Every line from the one with "推送流会以它兑现的承诺的推送" to the one with "如果验证失败，那么客户端**必须不**认为该服务器对此源具有权威。", including those two, is to be copied exactly; all other lines of the entries below are left out.

Stored data
──────

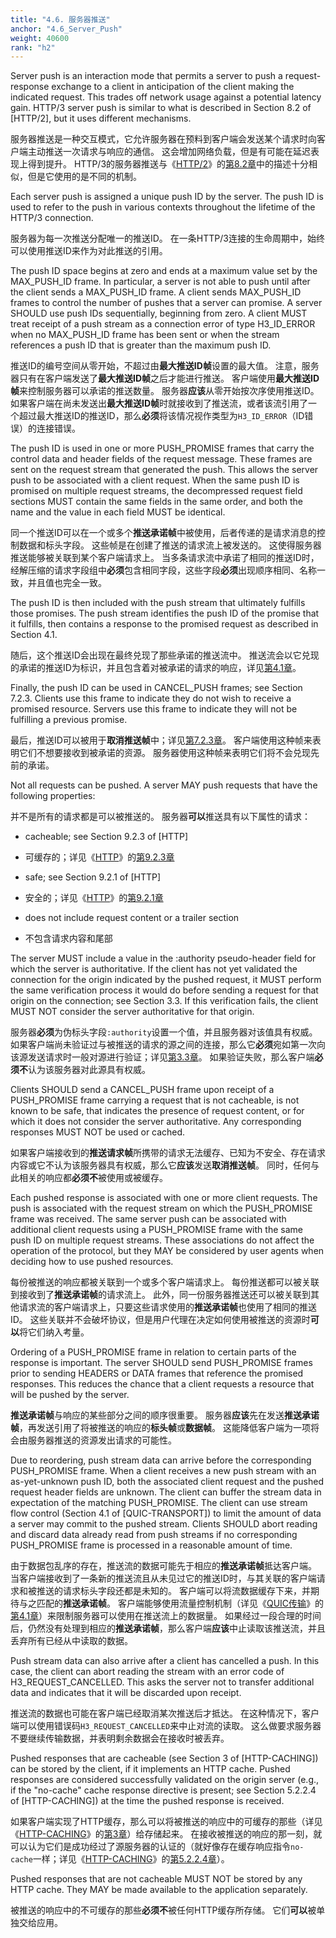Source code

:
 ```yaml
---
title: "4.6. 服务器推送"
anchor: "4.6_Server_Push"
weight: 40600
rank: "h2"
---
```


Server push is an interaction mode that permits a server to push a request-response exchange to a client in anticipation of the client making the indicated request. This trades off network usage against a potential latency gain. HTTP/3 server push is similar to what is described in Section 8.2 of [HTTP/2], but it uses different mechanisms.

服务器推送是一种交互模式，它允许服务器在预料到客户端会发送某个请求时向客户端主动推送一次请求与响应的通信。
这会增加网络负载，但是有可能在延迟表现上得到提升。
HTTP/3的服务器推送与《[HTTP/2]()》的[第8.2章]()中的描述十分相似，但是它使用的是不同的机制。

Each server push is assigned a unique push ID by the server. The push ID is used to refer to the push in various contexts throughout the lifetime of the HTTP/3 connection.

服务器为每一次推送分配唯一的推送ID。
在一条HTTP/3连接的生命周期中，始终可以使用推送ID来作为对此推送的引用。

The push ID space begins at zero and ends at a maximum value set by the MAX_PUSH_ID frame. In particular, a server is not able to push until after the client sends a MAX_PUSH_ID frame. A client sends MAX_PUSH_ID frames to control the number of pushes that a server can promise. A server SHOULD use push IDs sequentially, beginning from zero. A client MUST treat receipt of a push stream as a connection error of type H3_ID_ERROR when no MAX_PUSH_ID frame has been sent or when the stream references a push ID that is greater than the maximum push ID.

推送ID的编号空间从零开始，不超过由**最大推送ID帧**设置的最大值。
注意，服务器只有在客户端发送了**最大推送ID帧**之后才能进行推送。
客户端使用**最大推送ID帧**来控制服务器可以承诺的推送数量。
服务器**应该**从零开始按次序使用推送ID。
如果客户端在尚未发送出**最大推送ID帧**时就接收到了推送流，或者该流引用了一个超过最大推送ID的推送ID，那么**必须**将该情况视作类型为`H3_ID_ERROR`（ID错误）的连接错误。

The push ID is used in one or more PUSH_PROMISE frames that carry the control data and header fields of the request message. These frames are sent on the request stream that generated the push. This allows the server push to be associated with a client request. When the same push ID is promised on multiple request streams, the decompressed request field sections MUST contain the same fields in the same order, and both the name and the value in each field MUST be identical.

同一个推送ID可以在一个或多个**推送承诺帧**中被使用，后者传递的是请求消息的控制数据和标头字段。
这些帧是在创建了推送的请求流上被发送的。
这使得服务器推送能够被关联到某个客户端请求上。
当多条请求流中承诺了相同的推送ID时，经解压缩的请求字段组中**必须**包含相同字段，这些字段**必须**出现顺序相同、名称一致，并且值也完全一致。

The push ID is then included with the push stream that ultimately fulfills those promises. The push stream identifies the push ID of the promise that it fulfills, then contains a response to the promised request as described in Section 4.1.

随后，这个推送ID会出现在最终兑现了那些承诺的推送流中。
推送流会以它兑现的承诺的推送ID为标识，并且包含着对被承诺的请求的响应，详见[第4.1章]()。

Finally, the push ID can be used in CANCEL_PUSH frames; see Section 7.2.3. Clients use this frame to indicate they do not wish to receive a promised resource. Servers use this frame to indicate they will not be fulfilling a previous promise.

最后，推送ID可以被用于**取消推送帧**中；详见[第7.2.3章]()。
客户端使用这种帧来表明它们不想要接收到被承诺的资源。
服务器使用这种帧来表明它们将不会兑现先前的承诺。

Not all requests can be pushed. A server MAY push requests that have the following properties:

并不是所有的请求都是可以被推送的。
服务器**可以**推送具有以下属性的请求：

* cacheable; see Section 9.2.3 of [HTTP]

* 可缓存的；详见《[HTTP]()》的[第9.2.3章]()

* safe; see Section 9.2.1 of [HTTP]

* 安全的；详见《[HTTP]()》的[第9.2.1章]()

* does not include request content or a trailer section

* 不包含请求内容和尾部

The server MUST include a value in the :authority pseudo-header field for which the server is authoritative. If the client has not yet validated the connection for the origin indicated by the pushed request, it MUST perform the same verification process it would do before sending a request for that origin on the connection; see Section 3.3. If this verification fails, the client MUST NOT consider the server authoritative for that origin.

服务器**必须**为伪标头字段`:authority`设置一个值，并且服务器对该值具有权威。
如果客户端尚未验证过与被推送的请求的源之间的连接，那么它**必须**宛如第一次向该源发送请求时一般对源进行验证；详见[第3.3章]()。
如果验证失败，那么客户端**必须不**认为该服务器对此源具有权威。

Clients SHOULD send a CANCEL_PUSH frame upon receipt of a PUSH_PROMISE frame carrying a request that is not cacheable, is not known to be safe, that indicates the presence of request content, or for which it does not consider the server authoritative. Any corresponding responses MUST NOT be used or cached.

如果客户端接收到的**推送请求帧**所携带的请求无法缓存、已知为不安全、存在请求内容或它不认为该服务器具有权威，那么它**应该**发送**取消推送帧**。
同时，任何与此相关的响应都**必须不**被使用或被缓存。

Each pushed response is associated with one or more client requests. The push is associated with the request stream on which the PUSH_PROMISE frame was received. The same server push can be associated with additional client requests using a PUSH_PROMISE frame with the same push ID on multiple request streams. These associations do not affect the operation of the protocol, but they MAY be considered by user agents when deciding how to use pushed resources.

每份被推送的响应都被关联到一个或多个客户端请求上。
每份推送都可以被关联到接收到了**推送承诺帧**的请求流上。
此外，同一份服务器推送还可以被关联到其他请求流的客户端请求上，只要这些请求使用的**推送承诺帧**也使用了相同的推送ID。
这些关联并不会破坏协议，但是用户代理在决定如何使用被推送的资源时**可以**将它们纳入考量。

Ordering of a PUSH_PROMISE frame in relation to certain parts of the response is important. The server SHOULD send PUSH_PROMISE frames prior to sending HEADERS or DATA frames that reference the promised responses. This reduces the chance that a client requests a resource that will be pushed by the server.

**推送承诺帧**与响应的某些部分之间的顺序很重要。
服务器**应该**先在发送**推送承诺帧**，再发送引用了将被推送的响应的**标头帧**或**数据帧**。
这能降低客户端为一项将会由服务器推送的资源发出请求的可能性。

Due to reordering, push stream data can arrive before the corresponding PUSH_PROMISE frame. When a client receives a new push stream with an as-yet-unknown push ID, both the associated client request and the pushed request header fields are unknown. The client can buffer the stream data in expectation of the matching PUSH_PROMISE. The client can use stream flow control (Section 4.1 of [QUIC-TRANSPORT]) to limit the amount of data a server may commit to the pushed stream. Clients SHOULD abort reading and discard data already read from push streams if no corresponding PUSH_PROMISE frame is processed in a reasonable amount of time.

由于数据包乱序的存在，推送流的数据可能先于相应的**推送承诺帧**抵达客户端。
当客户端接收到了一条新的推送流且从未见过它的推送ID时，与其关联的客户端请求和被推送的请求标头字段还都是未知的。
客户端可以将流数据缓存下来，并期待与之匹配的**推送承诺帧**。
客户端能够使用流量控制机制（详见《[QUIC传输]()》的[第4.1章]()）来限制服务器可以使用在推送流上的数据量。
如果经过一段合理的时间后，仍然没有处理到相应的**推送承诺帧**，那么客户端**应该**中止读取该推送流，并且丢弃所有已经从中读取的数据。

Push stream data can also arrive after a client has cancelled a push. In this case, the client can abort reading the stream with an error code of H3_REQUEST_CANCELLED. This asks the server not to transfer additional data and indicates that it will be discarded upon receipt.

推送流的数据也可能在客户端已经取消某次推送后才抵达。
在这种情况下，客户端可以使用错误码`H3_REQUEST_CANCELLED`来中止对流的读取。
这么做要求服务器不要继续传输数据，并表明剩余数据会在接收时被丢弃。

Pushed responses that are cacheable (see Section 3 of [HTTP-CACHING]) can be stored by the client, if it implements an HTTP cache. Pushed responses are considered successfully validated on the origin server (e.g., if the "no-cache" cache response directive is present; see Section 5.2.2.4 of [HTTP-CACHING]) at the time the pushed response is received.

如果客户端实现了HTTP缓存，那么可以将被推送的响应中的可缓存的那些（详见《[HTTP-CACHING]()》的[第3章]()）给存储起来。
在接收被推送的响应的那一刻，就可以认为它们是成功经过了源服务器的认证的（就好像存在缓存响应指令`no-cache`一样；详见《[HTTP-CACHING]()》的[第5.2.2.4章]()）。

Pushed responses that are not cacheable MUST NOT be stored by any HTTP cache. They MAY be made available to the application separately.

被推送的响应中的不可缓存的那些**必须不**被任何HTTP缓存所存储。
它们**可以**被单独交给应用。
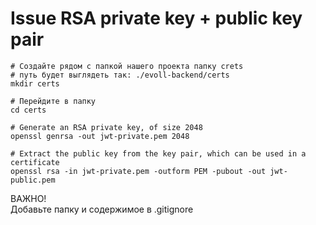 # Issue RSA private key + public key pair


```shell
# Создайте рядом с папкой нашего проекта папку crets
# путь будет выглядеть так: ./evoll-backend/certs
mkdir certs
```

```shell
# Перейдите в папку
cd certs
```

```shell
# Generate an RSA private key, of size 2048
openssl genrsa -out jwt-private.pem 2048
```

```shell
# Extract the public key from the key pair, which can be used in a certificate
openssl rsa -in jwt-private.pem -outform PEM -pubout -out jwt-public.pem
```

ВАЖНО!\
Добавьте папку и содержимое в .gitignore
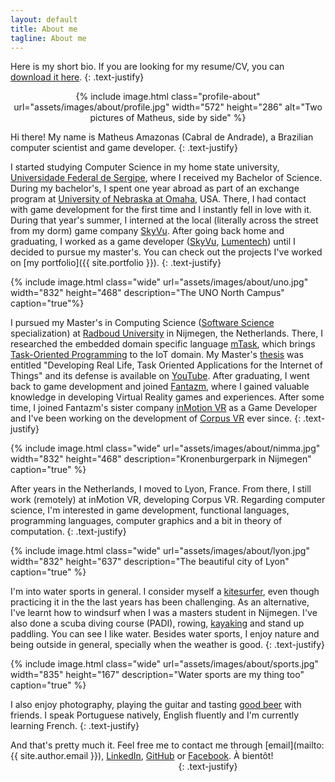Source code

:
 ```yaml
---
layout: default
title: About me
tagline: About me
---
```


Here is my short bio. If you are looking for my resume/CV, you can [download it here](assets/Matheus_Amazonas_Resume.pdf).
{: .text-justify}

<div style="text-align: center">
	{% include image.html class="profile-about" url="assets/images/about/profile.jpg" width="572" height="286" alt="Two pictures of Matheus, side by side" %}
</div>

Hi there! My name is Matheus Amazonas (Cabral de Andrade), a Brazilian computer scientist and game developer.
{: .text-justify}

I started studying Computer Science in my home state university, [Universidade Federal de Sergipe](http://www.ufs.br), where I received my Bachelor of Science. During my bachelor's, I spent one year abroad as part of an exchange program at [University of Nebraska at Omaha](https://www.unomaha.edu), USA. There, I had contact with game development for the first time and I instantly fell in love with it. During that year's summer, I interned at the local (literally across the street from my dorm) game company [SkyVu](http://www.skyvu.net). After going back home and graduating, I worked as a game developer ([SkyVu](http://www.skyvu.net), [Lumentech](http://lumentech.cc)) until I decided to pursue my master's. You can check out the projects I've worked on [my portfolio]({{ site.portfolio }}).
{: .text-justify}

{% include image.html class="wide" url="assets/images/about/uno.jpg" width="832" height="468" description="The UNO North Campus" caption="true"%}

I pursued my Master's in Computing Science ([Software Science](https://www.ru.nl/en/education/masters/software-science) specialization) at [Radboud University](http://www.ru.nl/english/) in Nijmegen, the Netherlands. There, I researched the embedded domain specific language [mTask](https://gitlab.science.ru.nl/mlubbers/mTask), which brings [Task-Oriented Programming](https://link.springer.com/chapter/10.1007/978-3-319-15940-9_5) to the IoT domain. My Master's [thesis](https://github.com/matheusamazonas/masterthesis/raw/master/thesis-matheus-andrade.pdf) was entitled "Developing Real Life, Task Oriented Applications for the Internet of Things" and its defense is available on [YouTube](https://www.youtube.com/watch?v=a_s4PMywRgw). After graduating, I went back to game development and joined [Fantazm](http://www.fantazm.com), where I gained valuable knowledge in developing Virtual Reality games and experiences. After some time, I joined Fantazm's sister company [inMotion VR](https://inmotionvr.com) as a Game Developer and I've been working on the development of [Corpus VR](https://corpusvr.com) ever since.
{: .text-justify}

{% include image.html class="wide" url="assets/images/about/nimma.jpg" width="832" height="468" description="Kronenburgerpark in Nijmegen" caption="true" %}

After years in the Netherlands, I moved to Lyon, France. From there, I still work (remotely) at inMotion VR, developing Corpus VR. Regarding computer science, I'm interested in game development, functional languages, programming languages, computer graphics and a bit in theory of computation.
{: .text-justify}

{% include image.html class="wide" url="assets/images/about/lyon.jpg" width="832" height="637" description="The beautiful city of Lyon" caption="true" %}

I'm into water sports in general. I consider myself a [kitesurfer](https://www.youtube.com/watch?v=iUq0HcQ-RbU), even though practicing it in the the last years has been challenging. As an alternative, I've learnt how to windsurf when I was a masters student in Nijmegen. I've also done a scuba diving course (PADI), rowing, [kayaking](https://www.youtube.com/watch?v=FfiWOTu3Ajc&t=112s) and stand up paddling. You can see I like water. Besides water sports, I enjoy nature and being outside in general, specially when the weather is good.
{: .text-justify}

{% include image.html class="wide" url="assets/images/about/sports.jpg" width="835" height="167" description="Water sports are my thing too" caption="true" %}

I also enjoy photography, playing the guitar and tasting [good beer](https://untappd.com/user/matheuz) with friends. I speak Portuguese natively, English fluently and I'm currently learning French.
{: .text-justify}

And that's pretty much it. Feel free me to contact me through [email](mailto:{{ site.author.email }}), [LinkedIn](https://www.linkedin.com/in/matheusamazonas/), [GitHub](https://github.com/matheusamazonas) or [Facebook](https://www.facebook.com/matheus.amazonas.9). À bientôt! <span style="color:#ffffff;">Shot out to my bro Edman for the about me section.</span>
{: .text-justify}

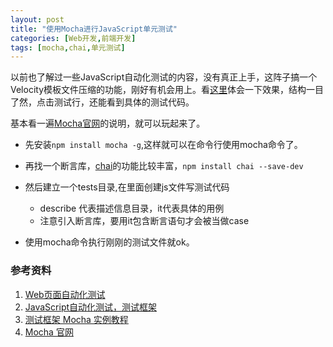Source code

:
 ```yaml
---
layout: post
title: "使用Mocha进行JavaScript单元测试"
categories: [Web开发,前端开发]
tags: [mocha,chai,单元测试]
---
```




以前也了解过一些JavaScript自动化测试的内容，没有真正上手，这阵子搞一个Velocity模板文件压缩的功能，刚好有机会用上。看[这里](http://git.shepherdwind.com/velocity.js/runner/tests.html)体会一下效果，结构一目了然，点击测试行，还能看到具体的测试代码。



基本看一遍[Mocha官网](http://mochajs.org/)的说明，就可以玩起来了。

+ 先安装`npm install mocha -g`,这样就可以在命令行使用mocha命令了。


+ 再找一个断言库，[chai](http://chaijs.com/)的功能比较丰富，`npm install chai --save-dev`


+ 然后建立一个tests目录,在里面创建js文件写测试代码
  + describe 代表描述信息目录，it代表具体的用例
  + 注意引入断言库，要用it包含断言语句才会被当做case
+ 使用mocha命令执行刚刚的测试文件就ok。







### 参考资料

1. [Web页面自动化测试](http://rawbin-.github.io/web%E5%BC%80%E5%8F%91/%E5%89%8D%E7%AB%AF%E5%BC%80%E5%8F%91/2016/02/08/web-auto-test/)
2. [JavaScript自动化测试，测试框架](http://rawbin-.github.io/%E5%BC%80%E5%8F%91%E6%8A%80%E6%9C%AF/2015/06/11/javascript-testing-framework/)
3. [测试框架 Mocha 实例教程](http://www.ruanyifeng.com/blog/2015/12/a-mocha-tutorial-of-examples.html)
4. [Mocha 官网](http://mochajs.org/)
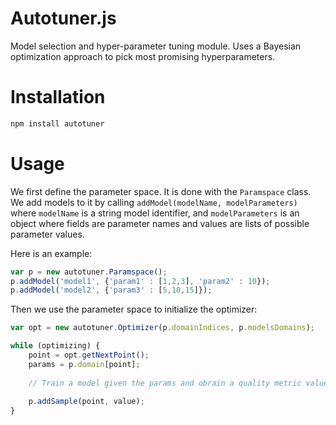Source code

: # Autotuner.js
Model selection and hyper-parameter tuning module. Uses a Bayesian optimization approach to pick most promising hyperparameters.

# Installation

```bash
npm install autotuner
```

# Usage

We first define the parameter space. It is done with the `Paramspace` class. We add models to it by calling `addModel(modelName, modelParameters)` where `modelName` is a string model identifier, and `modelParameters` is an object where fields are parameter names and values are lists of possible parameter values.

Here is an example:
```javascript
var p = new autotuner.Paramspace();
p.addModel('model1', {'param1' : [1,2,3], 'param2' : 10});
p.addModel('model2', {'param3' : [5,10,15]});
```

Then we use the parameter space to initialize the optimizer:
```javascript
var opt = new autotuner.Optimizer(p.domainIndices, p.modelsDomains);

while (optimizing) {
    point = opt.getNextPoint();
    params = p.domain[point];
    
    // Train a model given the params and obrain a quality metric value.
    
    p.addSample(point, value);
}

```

──────

Finished task
推送流会以它兑现的承诺的推送ID为标识，并且包含着对被承诺的请求的响应，详见[第4.1章]()。

Finally, the push ID can be used in CANCEL_PUSH frames; see Section 7.2.3. Clients use this frame to indicate they do not wish to receive a promised resource. Servers use this frame to indicate they will not be fulfilling a previous promise.

最后，推送ID可以被用于**取消推送帧**中；详见[第7.2.3章]()。
客户端使用这种帧来表明它们不想要接收到被承诺的资源。
服务器使用这种帧来表明它们将不会兑现先前的承诺。

Not all requests can be pushed. A server MAY push requests that have the following properties:

并不是所有的请求都是可以被推送的。
服务器**可以**推送具有以下属性的请求：

* cacheable; see Section 9.2.3 of [HTTP]

* 可缓存的；详见《[HTTP]()》的[第9.2.3章]()

* safe; see Section 9.2.1 of [HTTP]

* 安全的；详见《[HTTP]()》的[第9.2.1章]()

* does not include request content or a trailer section

* 不包含请求内容和尾部

The server MUST include a value in the :authority pseudo-header field for which the server is authoritative. If the client has not yet validated the connection for the origin indicated by the pushed request, it MUST perform the same verification process it would do before sending a request for that origin on the connection; see Section 3.3. If this verification fails, the client MUST NOT consider the server authoritative for that origin.

服务器**必须**为伪标头字段`:authority`设置一个值，并且服务器对该值具有权威。
如果客户端尚未验证过与被推送的请求的源之间的连接，那么它**必须**宛如第一次向该源发送请求时一般对源进行验证；详见[第3.3章]()。
如果验证失败，那么客户端**必须不**认为该服务器对此源具有权威。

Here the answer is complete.